▶ _Records for this task_
____
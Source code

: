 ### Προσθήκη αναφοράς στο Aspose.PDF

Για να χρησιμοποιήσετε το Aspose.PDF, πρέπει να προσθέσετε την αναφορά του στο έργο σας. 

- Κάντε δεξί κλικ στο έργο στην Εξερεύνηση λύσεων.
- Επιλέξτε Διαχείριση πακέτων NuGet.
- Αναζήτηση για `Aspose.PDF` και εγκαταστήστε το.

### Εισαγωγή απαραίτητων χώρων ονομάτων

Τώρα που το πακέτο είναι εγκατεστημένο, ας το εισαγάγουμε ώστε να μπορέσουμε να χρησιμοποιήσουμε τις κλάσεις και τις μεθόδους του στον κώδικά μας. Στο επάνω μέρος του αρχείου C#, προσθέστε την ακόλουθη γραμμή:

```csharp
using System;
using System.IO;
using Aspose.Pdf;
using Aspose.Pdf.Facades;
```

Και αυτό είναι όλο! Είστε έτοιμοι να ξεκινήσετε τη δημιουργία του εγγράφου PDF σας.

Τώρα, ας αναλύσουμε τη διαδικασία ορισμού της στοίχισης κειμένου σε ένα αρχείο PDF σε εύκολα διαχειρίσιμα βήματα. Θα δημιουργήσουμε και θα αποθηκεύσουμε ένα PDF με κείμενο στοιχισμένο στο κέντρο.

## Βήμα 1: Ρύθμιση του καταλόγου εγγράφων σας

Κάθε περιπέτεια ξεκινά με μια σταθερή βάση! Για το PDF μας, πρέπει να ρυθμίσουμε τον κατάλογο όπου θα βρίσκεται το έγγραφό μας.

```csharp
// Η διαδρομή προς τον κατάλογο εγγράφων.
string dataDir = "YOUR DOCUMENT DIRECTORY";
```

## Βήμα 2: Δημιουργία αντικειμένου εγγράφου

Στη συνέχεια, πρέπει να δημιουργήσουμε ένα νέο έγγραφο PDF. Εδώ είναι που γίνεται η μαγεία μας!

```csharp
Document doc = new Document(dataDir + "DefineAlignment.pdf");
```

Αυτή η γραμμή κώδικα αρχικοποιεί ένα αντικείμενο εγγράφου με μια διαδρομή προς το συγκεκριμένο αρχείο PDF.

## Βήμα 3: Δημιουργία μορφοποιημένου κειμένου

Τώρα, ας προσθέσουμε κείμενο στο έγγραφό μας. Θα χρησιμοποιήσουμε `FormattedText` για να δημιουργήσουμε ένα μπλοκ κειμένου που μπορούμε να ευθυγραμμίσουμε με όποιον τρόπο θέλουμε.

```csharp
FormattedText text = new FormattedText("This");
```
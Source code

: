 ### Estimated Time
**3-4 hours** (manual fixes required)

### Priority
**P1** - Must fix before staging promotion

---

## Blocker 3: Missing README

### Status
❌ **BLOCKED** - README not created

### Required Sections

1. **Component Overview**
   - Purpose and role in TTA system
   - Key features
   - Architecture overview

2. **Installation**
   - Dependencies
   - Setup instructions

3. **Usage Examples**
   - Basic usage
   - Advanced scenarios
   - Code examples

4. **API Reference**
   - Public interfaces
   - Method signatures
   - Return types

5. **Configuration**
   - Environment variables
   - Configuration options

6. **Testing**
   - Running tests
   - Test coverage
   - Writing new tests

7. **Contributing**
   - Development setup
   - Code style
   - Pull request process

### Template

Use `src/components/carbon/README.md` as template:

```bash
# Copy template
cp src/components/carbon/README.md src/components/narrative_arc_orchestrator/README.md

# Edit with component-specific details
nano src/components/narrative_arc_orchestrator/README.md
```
____
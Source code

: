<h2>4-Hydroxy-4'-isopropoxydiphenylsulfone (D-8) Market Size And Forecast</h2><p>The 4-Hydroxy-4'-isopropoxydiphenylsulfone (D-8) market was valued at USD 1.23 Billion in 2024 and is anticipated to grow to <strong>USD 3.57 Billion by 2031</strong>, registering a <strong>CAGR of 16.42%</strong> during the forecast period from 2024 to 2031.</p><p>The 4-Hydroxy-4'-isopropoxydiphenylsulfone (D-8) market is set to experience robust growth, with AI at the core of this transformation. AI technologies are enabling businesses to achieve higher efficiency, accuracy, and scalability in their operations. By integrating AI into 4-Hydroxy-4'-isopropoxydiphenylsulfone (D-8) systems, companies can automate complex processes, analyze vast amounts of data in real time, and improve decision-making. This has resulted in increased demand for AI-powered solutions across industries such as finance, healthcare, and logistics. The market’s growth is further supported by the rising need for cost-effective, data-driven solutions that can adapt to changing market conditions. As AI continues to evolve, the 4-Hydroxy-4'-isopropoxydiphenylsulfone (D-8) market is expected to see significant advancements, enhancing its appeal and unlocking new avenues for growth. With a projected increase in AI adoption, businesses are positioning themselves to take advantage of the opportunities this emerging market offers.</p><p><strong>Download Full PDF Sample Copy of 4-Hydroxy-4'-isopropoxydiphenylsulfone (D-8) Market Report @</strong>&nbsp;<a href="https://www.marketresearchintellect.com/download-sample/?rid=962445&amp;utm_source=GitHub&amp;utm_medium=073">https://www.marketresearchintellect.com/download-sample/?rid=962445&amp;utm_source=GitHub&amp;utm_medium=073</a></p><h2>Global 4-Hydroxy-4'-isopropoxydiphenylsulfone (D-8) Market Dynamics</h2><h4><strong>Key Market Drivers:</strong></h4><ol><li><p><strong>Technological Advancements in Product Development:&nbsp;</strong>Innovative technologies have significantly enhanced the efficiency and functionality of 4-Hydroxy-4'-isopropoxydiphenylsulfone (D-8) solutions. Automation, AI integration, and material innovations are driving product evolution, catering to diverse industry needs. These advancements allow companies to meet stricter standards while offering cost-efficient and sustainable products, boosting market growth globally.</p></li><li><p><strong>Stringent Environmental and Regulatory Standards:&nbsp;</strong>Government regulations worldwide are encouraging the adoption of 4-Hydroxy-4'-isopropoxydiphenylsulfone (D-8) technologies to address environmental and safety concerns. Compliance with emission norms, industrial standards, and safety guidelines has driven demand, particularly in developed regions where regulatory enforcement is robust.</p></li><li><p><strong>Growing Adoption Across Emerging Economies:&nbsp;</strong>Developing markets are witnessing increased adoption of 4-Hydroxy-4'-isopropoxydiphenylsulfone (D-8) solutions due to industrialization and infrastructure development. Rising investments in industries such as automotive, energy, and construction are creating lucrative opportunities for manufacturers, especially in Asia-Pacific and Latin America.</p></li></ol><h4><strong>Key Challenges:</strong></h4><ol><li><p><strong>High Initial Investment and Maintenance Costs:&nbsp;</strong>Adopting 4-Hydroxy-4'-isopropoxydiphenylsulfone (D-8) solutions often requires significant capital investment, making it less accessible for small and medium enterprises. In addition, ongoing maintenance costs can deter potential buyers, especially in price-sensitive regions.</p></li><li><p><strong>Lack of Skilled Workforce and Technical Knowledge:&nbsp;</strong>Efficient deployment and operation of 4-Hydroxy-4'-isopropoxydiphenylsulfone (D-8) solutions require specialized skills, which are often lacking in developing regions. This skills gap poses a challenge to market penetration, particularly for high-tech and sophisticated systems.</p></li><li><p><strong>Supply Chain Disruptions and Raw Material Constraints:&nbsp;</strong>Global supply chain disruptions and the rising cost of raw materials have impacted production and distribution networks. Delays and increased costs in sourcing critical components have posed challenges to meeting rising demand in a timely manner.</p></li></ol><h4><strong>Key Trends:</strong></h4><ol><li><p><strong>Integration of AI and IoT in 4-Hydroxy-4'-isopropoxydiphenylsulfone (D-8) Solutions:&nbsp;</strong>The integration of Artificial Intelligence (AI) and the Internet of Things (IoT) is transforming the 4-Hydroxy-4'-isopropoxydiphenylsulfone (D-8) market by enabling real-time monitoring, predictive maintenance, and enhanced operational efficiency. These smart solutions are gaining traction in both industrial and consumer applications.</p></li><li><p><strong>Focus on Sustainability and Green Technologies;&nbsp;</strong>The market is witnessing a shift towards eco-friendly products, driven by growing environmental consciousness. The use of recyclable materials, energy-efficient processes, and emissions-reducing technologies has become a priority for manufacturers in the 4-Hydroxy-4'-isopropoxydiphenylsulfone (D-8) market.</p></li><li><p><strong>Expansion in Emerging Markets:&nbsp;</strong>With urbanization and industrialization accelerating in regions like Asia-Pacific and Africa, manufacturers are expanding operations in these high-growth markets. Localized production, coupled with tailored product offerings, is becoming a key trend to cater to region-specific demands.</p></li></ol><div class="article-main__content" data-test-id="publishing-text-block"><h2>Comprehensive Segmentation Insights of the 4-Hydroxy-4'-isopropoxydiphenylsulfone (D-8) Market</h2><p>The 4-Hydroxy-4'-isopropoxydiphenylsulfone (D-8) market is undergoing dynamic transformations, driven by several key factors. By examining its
____
Copy every line from the records above that contains the string "Τώρα".

Τώρα που το πακέτο είναι εγκατεστημένο, ας το εισαγάγουμε ώστε να μπορέσουμε να χρησιμοποιήσουμε τις κλάσεις και τις μεθόδους του στον κώδικά μας. Στο επάνω μέρος του αρχείου C#, προσθέστε την ακόλουθη γραμμή:
Τώρα, ας αναλύσουμε τη διαδικασία ορισμού της στοίχισης κειμένου σε ένα αρχείο PDF σε εύκολα διαχειρίσιμα βήματα. Θα δημιουργήσουμε και θα αποθηκεύσουμε ένα PDF με κείμενο στοιχισμένο στο κέντρο.
Τώρα, ας προσθέσουμε κείμενο στο έγγραφό μας. Θα χρησιμοποιήσουμε `FormattedText` για να δημιουργήσουμε ένα μπλοκ κειμένου που μπορούμε να ευθυγραμμίσουμε με όποιον τρόπο θέλουμε.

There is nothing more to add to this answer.